▶ [Directions]: Character for character, transcribe the entries below, minus the images.

[Rendered images with source text]
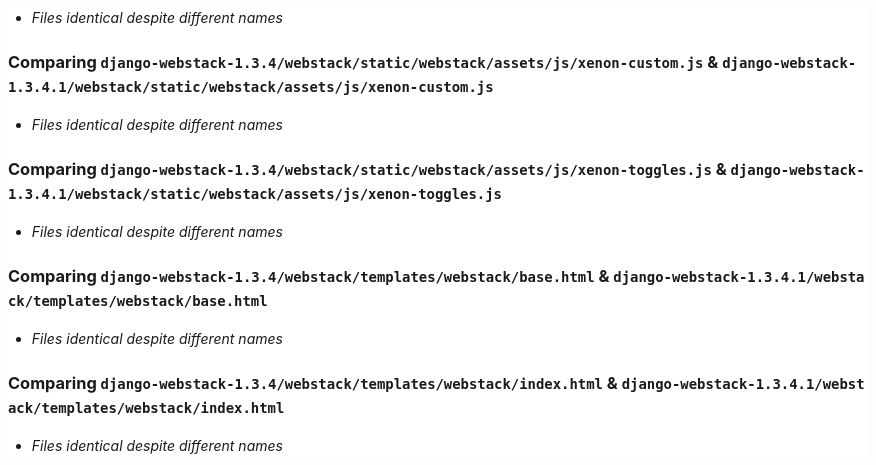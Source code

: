  * *Files identical despite different names*

### Comparing `django-webstack-1.3.4/webstack/static/webstack/assets/js/xenon-custom.js` & `django-webstack-1.3.4.1/webstack/static/webstack/assets/js/xenon-custom.js`

 * *Files identical despite different names*

### Comparing `django-webstack-1.3.4/webstack/static/webstack/assets/js/xenon-toggles.js` & `django-webstack-1.3.4.1/webstack/static/webstack/assets/js/xenon-toggles.js`

 * *Files identical despite different names*

### Comparing `django-webstack-1.3.4/webstack/templates/webstack/base.html` & `django-webstack-1.3.4.1/webstack/templates/webstack/base.html`

 * *Files identical despite different names*

### Comparing `django-webstack-1.3.4/webstack/templates/webstack/index.html` & `django-webstack-1.3.4.1/webstack/templates/webstack/index.html`

 * *Files identical despite different names*

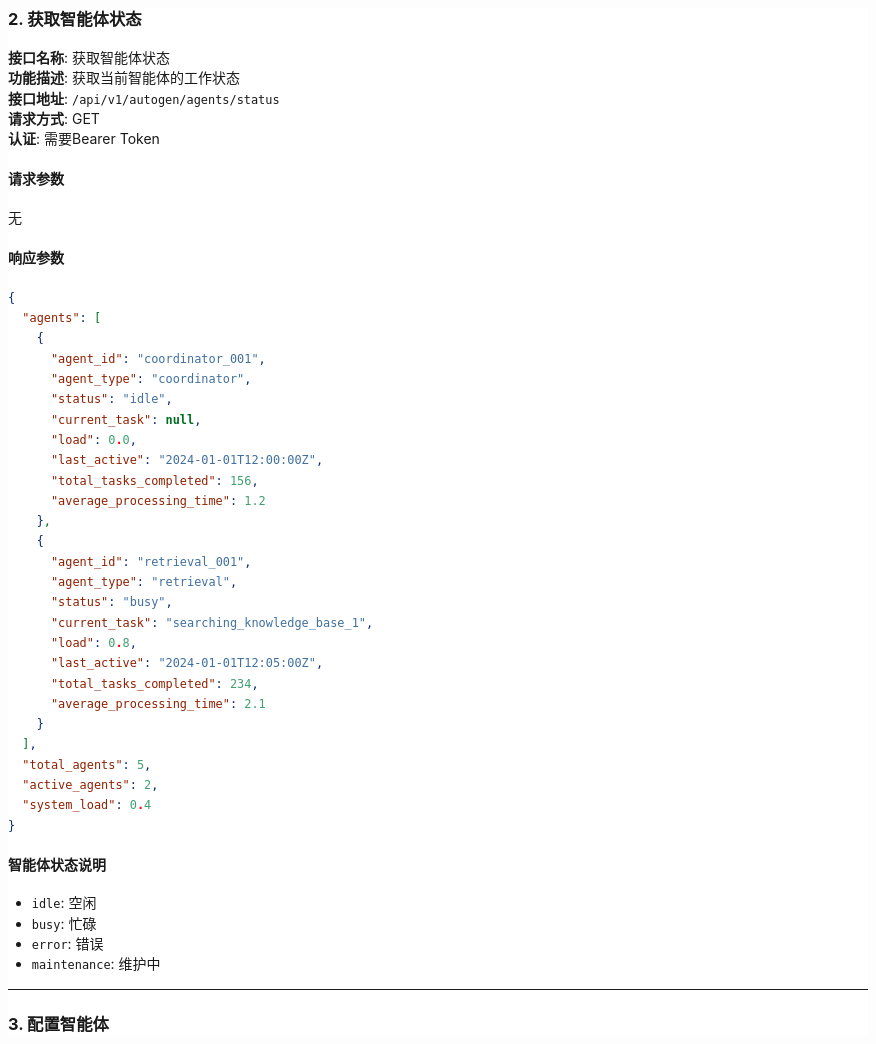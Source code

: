 
### 2. 获取智能体状态

**接口名称**: 获取智能体状态  
**功能描述**: 获取当前智能体的工作状态  
**接口地址**: `/api/v1/autogen/agents/status`  
**请求方式**: GET  
**认证**: 需要Bearer Token

#### 请求参数
无

#### 响应参数
```json
{
  "agents": [
    {
      "agent_id": "coordinator_001",
      "agent_type": "coordinator",
      "status": "idle",
      "current_task": null,
      "load": 0.0,
      "last_active": "2024-01-01T12:00:00Z",
      "total_tasks_completed": 156,
      "average_processing_time": 1.2
    },
    {
      "agent_id": "retrieval_001",
      "agent_type": "retrieval",
      "status": "busy",
      "current_task": "searching_knowledge_base_1",
      "load": 0.8,
      "last_active": "2024-01-01T12:05:00Z",
      "total_tasks_completed": 234,
      "average_processing_time": 2.1
    }
  ],
  "total_agents": 5,
  "active_agents": 2,
  "system_load": 0.4
}
```

#### 智能体状态说明
- `idle`: 空闲
- `busy`: 忙碌
- `error`: 错误
- `maintenance`: 维护中

---

### 3. 配置智能体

▶ [Exercise output]:
Source code

:  * *Files identical despite different names*

### Comparing `django-webstack-1.3.4/webstack/static/webstack/assets/js/xenon-custom.js` & `django-webstack-1.3.4.1/webstack/static/webstack/assets/js/xenon-custom.js`

 * *Files identical despite different names*

### Comparing `django-webstack-1.3.4/webstack/static/webstack/assets/js/xenon-toggles.js` & `django-webstack-1.3.4.1/webstack/static/webstack/assets/js/xenon-toggles.js`

 * *Files identical despite different names*

### Comparing `django-webstack-1.3.4/webstack/templates/webstack/base.html` & `django-webstack-1.3.4.1/webstack/templates/webstack/base.html`

 * *Files identical despite different names*

### Comparing `django-webstack-1.3.4/webstack/templates/webstack/index.html` & `django-webstack-1.3.4.1/webstack/templates/webstack/index.html`

 * *Files identical despite different names*

Source code

: 
### 2. 获取智能体状态

**接口名称**: 获取智能体状态  
**功能描述**: 获取当前智能体的工作状态  
**接口地址**: `/api/v1/autogen/agents/status`  
**请求方式**: GET  
**认证**: 需要Bearer Token

#### 请求参数
无

#### 响应参数
```json
{
  "agents": [
    {
      "agent_id": "coordinator_001",
      "agent_type": "coordinator",
      "status": "idle",
      "current_task": null,
      "load": 0.0,
      "last_active": "2024-01-01T12:00:00Z",
      "total_tasks_completed": 156,
      "average_processing_time": 1.2
    },
    {
      "agent_id": "retrieval_001",
      "agent_type": "retrieval",
      "status": "busy",
      "current_task": "searching_knowledge_base_1",
      "load": 0.8,
      "last_active": "2024-01-01T12:05:00Z",
      "total_tasks_completed": 234,
      "average_processing_time": 2.1
    }
  ],
  "total_agents": 5,
  "active_agents": 2,
  "system_load": 0.4
}
```

#### 智能体状态说明
- `idle`: 空闲
- `busy`: 忙碌
- `error`: 错误
- `maintenance`: 维护中

---

### 3. 配置智能体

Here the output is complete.